The P-value under the Bootstrap Method with python

p-value
bootstrap
python
Author

Jumbong Junior

Published

May 18, 2024

1 Understanding the p-value

Suppose you perform a study, and you have precise data, specifically n observations \(x_1\) to \(x_n\) from n samples \(X_1\)$ to \(X_n\), but you don’t know the distribution from which the data are drawn. Here, I assume you understand the difference between an observation and a sample.

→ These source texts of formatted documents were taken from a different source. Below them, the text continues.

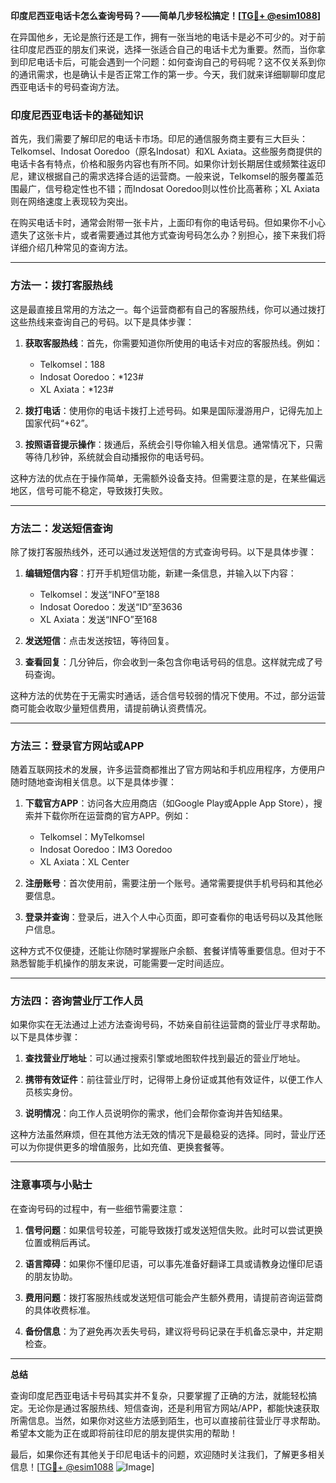 **印度尼西亚电话卡怎么查询号码？——简单几步轻松搞定！[[TG💪+ @esim1088](https://t.me/s/esim1088)]**

在异国他乡，无论是旅行还是工作，拥有一张当地的电话卡是必不可少的。对于前往印度尼西亚的朋友们来说，选择一张适合自己的电话卡尤为重要。然而，当你拿到印尼电话卡后，可能会遇到一个问题：如何查询自己的号码呢？这不仅关系到你的通讯需求，也是确认卡是否正常工作的第一步。今天，我们就来详细聊聊印度尼西亚电话卡的号码查询方法。

### 印度尼西亚电话卡的基础知识

首先，我们需要了解印尼的电话卡市场。印尼的通信服务商主要有三大巨头：Telkomsel、Indosat Ooredoo（原名Indosat）和XL Axiata。这些服务商提供的电话卡各有特点，价格和服务内容也有所不同。如果你计划长期居住或频繁往返印尼，建议根据自己的需求选择合适的运营商。一般来说，Telkomsel的服务覆盖范围最广，信号稳定性也不错；而Indosat Ooredoo则以性价比高著称；XL Axiata则在网络速度上表现较为突出。

在购买电话卡时，通常会附带一张卡片，上面印有你的电话号码。但如果你不小心遗失了这张卡片，或者需要通过其他方式查询号码怎么办？别担心，接下来我们将详细介绍几种常见的查询方法。

---

### 方法一：拨打客服热线

这是最直接且常用的方法之一。每个运营商都有自己的客服热线，你可以通过拨打这些热线来查询自己的号码。以下是具体步骤：

1. **获取客服热线**：首先，你需要知道你所使用的电话卡对应的客服热线。例如：
   - Telkomsel：188
   - Indosat Ooredoo：*123#
   - XL Axiata：*123#

2. **拨打电话**：使用你的电话卡拨打上述号码。如果是国际漫游用户，记得先加上国家代码“+62”。

3. **按照语音提示操作**：拨通后，系统会引导你输入相关信息。通常情况下，只需等待几秒钟，系统就会自动播报你的电话号码。

这种方法的优点在于操作简单，无需额外设备支持。但需要注意的是，在某些偏远地区，信号可能不稳定，导致拨打失败。

---

### 方法二：发送短信查询

除了拨打客服热线外，还可以通过发送短信的方式查询号码。以下是具体步骤：

1. **编辑短信内容**：打开手机短信功能，新建一条信息，并输入以下内容：
   - Telkomsel：发送“INFO”至188
   - Indosat Ooredoo：发送“ID”至3636
   - XL Axiata：发送“INFO”至168

2. **发送短信**：点击发送按钮，等待回复。

3. **查看回复**：几分钟后，你会收到一条包含你电话号码的信息。这样就完成了号码查询。

这种方法的优势在于无需实时通话，适合信号较弱的情况下使用。不过，部分运营商可能会收取少量短信费用，请提前确认资费情况。

---

### 方法三：登录官方网站或APP

随着互联网技术的发展，许多运营商都推出了官方网站和手机应用程序，方便用户随时随地查询相关信息。以下是具体步骤：

1. **下载官方APP**：访问各大应用商店（如Google Play或Apple App Store），搜索并下载你所在运营商的官方APP。例如：
   - Telkomsel：MyTelkomsel
   - Indosat Ooredoo：IM3 Ooredoo
   - XL Axiata：XL Center

2. **注册账号**：首次使用前，需要注册一个账号。通常需要提供手机号码和其他必要信息。

3. **登录并查询**：登录后，进入个人中心页面，即可查看你的电话号码以及其他账户信息。

这种方式不仅便捷，还能让你随时掌握账户余额、套餐详情等重要信息。但对于不熟悉智能手机操作的朋友来说，可能需要一定时间适应。

---

### 方法四：咨询营业厅工作人员

如果你实在无法通过上述方法查询号码，不妨亲自前往运营商的营业厅寻求帮助。以下是具体步骤：

1. **查找营业厅地址**：可以通过搜索引擎或地图软件找到最近的营业厅地址。

2. **携带有效证件**：前往营业厅时，记得带上身份证或其他有效证件，以便工作人员核实身份。

3. **说明情况**：向工作人员说明你的需求，他们会帮你查询并告知结果。

这种方法虽然麻烦，但在其他方法无效的情况下是最稳妥的选择。同时，营业厅还可以为你提供更多的增值服务，比如充值、更换套餐等。

---

### 注意事项与小贴士

在查询号码的过程中，有一些细节需要注意：

1. **信号问题**：如果信号较差，可能导致拨打或发送短信失败。此时可以尝试更换位置或稍后再试。
   
2. **语言障碍**：如果你不懂印尼语，可以事先准备好翻译工具或请教身边懂印尼语的朋友协助。

3. **费用问题**：拨打客服热线或发送短信可能会产生额外费用，请提前咨询运营商的具体收费标准。

4. **备份信息**：为了避免再次丢失号码，建议将号码记录在手机备忘录中，并定期检查。

---

**总结**

查询印度尼西亚电话卡号码其实并不复杂，只要掌握了正确的方法，就能轻松搞定。无论你是通过客服热线、短信查询，还是利用官方网站/APP，都能快速获取所需信息。当然，如果你对这些方法感到陌生，也可以直接前往营业厅寻求帮助。希望本文能为正在或即将前往印尼的朋友提供实用的帮助！

最后，如果你还有其他关于印尼电话卡的问题，欢迎随时关注我们，了解更多相关信息！[[TG💪+ @esim1088](https://t.me/s/esim1088) ![Image](https://i.postimg.cc/4NQfJmqS/Snipaste-2025-05-13-00-14-12.png)]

An observation \(x_1\) may be seen as the realization of a function \(X_1\).

Now, suppose that you want to test if the mean of the data is equal to 0. For example, suppose the sample represents the CAC-40 current price, and you compute the empirical mean in the observation \(\frac{1}{n} \sum_{i=1}^{n} x_i\) and you find 0 can you conclude that the mean of the distribution of data is 0 ? It’s difficult to conclude anything solely from the fact that the mean of the sample is zero. This result might be due to chance. To gain more confidence, the p-value is a statistical term that helps us determine the likelihood that the observed result is due to chance. Before defining the p-value, let’s clarify some mathematical terms we need :

  • First, you need the observations \((x_1,...x_n)\) from the sample \((X_1,...X_n)\). Let’s assume that we don’t know the distribution of the sample. The sample could be the price of a stock, for example.

  • Next, you need the hypothesis and the complementary hypothesis. The null hypothesis H0 is constructed alongside the alternative hypothesis H1. The null hypothesis might state that the mean is zero, while the alternative hypothesis might state that the mean is different from zero : \(H0 : \mu = 0\) and \(H1 : \mu \neq 0\).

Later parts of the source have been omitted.